Information supplied |
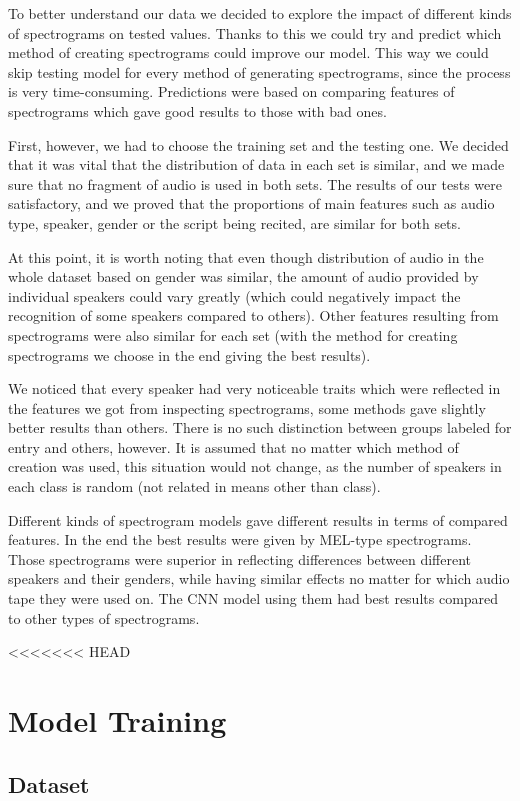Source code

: \documentclass[11pt, letterpaper]{article}
\begin{document}
To better understand our data we decided to explore the impact of different kinds of spectrograms on tested values. Thanks to this we could try and predict which method of creating spectrograms could improve our model. This way we could skip testing model for every method of generating spectrograms, since the process is very time-consuming. Predictions were based on comparing features of spectrograms which gave good results to those with bad ones. 

First, however, we had to choose the training set and the testing one. We decided that it was vital that the distribution of data in each set is similar, and we made sure that no fragment of audio is used in both sets.  The results of our tests were satisfactory, and we proved that the proportions of main features such as audio type, speaker, gender or the script being recited, are similar for both sets.

At this point, it is worth noting that even though distribution of audio in the whole dataset based on gender was similar, the amount of audio provided by individual speakers could vary greatly (which could negatively impact the recognition of some speakers compared to others). Other features resulting from spectrograms were also similar for each set (with the method for creating spectrograms we choose in the end giving the best results). 

We noticed that every speaker had very noticeable traits which were reflected in the features we got from inspecting spectrograms, some methods gave slightly better results than others. There is no such distinction between groups labeled for entry and others, however. It is assumed that no matter which method of creation was used, this situation would not change, as the number of speakers in each class is random (not related in means other than class).

Different kinds of spectrogram models gave different results in terms of compared features. In the end the best results were given by MEL-type spectrograms. Those spectrograms were superior in reflecting differences between different speakers and their genders, while having similar effects no matter for which audio tape they were used on. The CNN model using them had best results compared to other types of spectrograms.

<<<<<<< HEAD
\section{Model Training}
\subsection{Dataset}
\end{document}
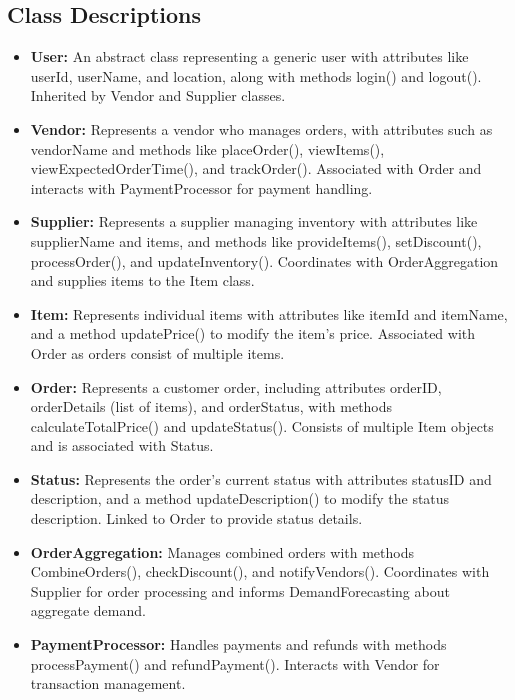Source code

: \subsection{Class Descriptions}

\begin{itemize}
    \item \textbf{User:} An abstract class representing a generic user with attributes like userId, userName, and location, along with methods login() and logout(). Inherited by Vendor and Supplier classes.

    \item \textbf{Vendor:} Represents a vendor who manages orders, with attributes such as vendorName and methods like placeOrder(), viewItems(), viewExpectedOrderTime(), and trackOrder(). Associated with Order and interacts with PaymentProcessor for payment handling.

    \item \textbf{Supplier:} Represents a supplier managing inventory with attributes like supplierName and items, and methods like provideItems(), setDiscount(), processOrder(), and updateInventory(). Coordinates with OrderAggregation and supplies items to the Item class.

    \item \textbf{Item:} Represents individual items with attributes like itemId and itemName, and a method updatePrice() to modify the item's price. Associated with Order as orders consist of multiple items.

    \item \textbf{Order:} Represents a customer order, including attributes orderID, orderDetails (list of items), and orderStatus, with methods calculateTotalPrice() and updateStatus(). Consists of multiple Item objects and is associated with Status.

    \item \textbf{Status:} Represents the order's current status with attributes statusID and description, and a method updateDescription() to modify the status description. Linked to Order to provide status details.

    \item \textbf{OrderAggregation:} Manages combined orders with methods CombineOrders(), checkDiscount(), and notifyVendors(). Coordinates with Supplier for order processing and informs DemandForecasting about aggregate demand.

    \item \textbf{PaymentProcessor:} Handles payments and refunds with methods processPayment() and refundPayment(). Interacts with Vendor for transaction management.


\end{itemize}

What the exercise asks | What lines of the material above hold the string "subsection"? Please copy them.

Task answer |
\subsection{Dataset}
: \subsection{Class Descriptions}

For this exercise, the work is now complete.